In buona sostanza, quindi, il lavoratore pubblico trasferito (nel caso di specie, dall'ente locale allo Stato) può vantare delle pretese connesse all'anzianità di servizio esclusivamente nel caso in cui il trattamento retributivo goduto prima del trasferimento rischi di essere penalizzato a causa del mancato riconoscimento. La ragione alla base di questo assunto risiede nel fatto che il nostro ordinamento giuridico garantisce la conservazione esclusivamente ai diritti che sono entrati a far parte del patrimonio del titolare e non certo a quelli che si estrinsecano in delle semplici aspettative.

A livello pratico, ciò vuol dire che il lavoratore non può far valere la propria anzianità pregressa per tentare di ottenere delle ricostruzioni di carriera sulla base della disciplina giuridica applicabile al cessionario o per migliorare la propria posizione giuridica e/o economica. La stessa logica ispira anche l'ulteriore principio di diritto ribadito dalla Corte di cassazione nell'ordinanza in commento e frutto di un orientamento da tempo consolidato in giurisprudenza, in forza del quale, laddove vi sia passaggio di personale a seguito di trasferimento di attività, la base di calcolo ai fini della quantificazione dell'assegno personale accoglie al suo interno solo le voci retributive che vengono corrisposte continuativamente e in maniera fissa.

Restano invece esclusi gli emolumenti variabili o provvisori, che sono precari e accidentali e che, in quanto tali, non costituiscono un elemento sul quale il dipendente può riporre affidamento. Non rientrano nella base di calcolo, inoltre, neanche gli emolumenti connessi a delle particolari condizioni di lavoro o che derivano dal raggiungimento di obiettivi specifici e il cui ammontare è frutto di appositi stanziamenti subordinati al superamento positivo della valutazione di compatibilità con le esigenze finanziarie dell'amministrazione.
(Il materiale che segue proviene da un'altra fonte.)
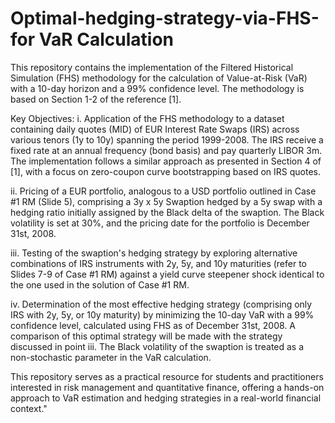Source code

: # Optimal-hedging-strategy-via-FHS-for VaR Calculation

This repository contains the implementation of the Filtered Historical Simulation (FHS) methodology for the calculation of Value-at-Risk (VaR) with a 10-day horizon and a 99% confidence level. The methodology is based on Section 1-2 of the reference [1].

Key Objectives:
i. Application of the FHS methodology to a dataset containing daily quotes (MID) of EUR Interest Rate Swaps (IRS) across various tenors (1y to 10y) spanning the period 1999-2008. The IRS receive a fixed rate at an annual frequency (bond basis) and pay quarterly LIBOR 3m. The implementation follows a similar approach as presented in Section 4 of [1], with a focus on zero-coupon curve bootstrapping based on IRS quotes.

ii. Pricing of a EUR portfolio, analogous to a USD portfolio outlined in Case #1 RM (Slide 5), comprising a 3y x 5y Swaption hedged by a 5y swap with a hedging ratio initially assigned by the Black delta of the swaption. The Black volatility is set at 30%, and the pricing date for the portfolio is December 31st, 2008.

iii. Testing of the swaption's hedging strategy by exploring alternative combinations of IRS instruments with 2y, 5y, and 10y maturities (refer to Slides 7-9 of Case #1 RM) against a yield curve steepener shock identical to the one used in the solution of Case #1 RM.

iv. Determination of the most effective hedging strategy (comprising only IRS with 2y, 5y, or 10y maturity) by minimizing the 10-day VaR with a 99% confidence level, calculated using FHS as of December 31st, 2008. A comparison of this optimal strategy will be made with the strategy discussed in point iii. The Black volatility of the swaption is treated as a non-stochastic parameter in the VaR calculation.

This repository serves as a practical resource for students and practitioners interested in risk management and quantitative finance, offering a hands-on approach to VaR estimation and hedging strategies in a real-world financial context."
A fronte di ciò, non può quindi dirsi che il lavoratore coinvolto in un trasferimento di impresa abbia subito un peggioramento sostanziale della propria retribuzione, in contrasto con la disciplina europea, se, dopo aver comparato globalmente il trattamento economico precedente con quello successivo, non risulti una diminuzione certa del compenso che sarebbe stato corrisposto laddove il rapporto fosse proseguito con il cedente alle medesime condizioni lavorative. Non rilevano, insomma, gli importi pur percepiti prima del passaggio, ma solo occasionalmente e senza possibilità per il lavoratore di fare sicuro affidamento sugli stessi, in quanto connessi a variabili qualitative e quantitative della prestazione lavorativa.